News reporting or storytelling?

Traditional journalism, where reporters deliver information in a balanced and unbiased fashion, is rapidly fading into obscurity. This is especially evident on television where high profile reporters become bigger than the story, delivering news with large dollops of personality and wit – almost as if they are actors. And is it our imagination or are TV reporters becoming younger and more glamorous every year?

To our eyes, on major world issues at least, it seems very little factual-based news reporting occurs these days. Instead, it’s nearly all opinion-based and colored to some degree.
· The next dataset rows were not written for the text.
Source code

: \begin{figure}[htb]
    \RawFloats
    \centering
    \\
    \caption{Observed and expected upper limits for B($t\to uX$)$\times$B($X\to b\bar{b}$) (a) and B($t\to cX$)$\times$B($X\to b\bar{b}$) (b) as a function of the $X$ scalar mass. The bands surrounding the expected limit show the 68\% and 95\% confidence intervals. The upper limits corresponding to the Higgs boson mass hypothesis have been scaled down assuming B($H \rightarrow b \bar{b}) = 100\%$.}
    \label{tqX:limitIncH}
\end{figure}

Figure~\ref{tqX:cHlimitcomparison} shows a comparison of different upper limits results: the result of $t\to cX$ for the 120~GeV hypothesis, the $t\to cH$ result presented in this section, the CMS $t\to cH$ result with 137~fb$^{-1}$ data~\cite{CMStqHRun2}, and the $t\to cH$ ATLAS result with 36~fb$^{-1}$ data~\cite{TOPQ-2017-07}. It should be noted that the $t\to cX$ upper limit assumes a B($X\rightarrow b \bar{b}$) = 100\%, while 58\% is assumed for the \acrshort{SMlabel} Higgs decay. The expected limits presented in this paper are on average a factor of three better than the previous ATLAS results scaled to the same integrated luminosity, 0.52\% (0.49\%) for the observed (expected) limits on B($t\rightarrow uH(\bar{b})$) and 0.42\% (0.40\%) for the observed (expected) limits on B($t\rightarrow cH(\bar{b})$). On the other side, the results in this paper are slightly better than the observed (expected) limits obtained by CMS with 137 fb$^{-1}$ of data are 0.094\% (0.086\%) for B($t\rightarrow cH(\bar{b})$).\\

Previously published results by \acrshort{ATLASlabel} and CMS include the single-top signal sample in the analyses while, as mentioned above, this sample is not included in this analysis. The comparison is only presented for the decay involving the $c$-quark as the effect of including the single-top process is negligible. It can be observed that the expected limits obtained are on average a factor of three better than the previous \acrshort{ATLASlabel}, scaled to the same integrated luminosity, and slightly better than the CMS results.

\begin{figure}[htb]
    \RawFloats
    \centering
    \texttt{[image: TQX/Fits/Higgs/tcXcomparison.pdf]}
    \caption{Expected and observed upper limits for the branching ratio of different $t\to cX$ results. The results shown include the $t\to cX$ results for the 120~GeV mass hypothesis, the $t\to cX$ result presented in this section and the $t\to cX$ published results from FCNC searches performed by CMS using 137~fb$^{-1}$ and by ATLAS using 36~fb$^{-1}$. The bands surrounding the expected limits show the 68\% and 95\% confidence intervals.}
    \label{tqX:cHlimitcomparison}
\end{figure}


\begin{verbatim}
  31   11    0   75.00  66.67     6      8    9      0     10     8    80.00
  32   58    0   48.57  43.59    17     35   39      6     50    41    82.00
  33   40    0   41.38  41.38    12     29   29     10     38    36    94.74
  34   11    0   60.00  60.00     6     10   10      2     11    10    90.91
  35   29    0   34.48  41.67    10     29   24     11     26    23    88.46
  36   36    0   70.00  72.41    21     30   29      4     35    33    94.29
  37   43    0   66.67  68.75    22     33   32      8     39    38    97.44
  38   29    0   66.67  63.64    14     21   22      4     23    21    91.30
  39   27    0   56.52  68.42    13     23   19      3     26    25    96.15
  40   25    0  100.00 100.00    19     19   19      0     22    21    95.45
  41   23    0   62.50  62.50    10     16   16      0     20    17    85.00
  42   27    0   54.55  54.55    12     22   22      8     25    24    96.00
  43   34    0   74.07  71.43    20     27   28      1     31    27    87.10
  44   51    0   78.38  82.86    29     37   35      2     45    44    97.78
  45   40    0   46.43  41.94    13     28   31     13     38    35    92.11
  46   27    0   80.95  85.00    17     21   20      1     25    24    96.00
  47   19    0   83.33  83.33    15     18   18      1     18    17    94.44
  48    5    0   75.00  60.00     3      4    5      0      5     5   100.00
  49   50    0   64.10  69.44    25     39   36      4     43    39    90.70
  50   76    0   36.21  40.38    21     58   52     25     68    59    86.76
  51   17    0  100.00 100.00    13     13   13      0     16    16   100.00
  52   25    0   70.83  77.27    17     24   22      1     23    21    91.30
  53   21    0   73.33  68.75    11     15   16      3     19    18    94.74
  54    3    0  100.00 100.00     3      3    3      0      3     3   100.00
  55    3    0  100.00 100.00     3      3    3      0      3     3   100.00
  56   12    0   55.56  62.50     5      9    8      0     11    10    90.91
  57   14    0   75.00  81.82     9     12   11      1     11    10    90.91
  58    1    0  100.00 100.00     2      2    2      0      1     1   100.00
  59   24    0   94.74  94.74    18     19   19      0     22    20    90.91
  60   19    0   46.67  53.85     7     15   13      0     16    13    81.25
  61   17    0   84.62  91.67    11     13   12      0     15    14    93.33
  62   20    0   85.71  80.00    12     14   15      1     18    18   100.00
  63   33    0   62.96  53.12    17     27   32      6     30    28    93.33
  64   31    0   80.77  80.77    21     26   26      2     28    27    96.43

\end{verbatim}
Unfortunately, mainstream news has become infotainment, sharing more in common with the entertainment industry than with traditional journalism. Gossip, characterizations and injections of drama are subtly infused with facts, altering the truth in a similar way to how dramatists twist true stories to create greater excitement.

Another useful analogy here may be documentary movies. Although as filmmakers we only produce feature films, we know a lot of doco filmmakers and many tell us storytelling is just as prominent in reality-based productions as it is in dramatic ones. This makes sense because when a doco enters post-production after the filming period, the director has hundreds of hours of footage to sift through in the editing suite. The film then has to be edited down to around 90 minutes and there are often any number of stories a director can tell, depending on what is edited out, what is left in and what is highlighted.

In theory, documentary filmmakers are able to remain totally unbiased and allow the material to dictate the most relevant story to them. But only the very best are able to achieve this. All too often the filmmakers’ own beliefs end up convincing them to tell stories that don’t actually reflect the heart of the material.

Similarly, subjective storytelling is now almost as common in the news media as it is in feature films, TV dramas, novels or theater shows. Journalists at their worst are self-centered storytellers who either knowingly or unknowingly bend truths into stories that match their personal beliefs or those of their employers.

What is scarier however, is when entire media organizations craft fictional stories out of the truth to influence the masses on a grand scale.

Sara Carbonero Sara Carbonero Arevalo Tv Reporter Telecinco Wc 48nq69nvl

Spanish TV presenter Sara Carbonero…voted the world’s sexiest reporter.

 

The kingmakers

Media tycoons are among the most powerful and influential individuals on the planet as they and their minions shape society’s opinions. It’s no coincidence that a large percentage of the members of the Bilderberg Group, the Council on Foreign Relations and other such elitist organizations are media moguls. If it’s true that nothing is more potent than an idea, then those who control the media can direct minds en masse.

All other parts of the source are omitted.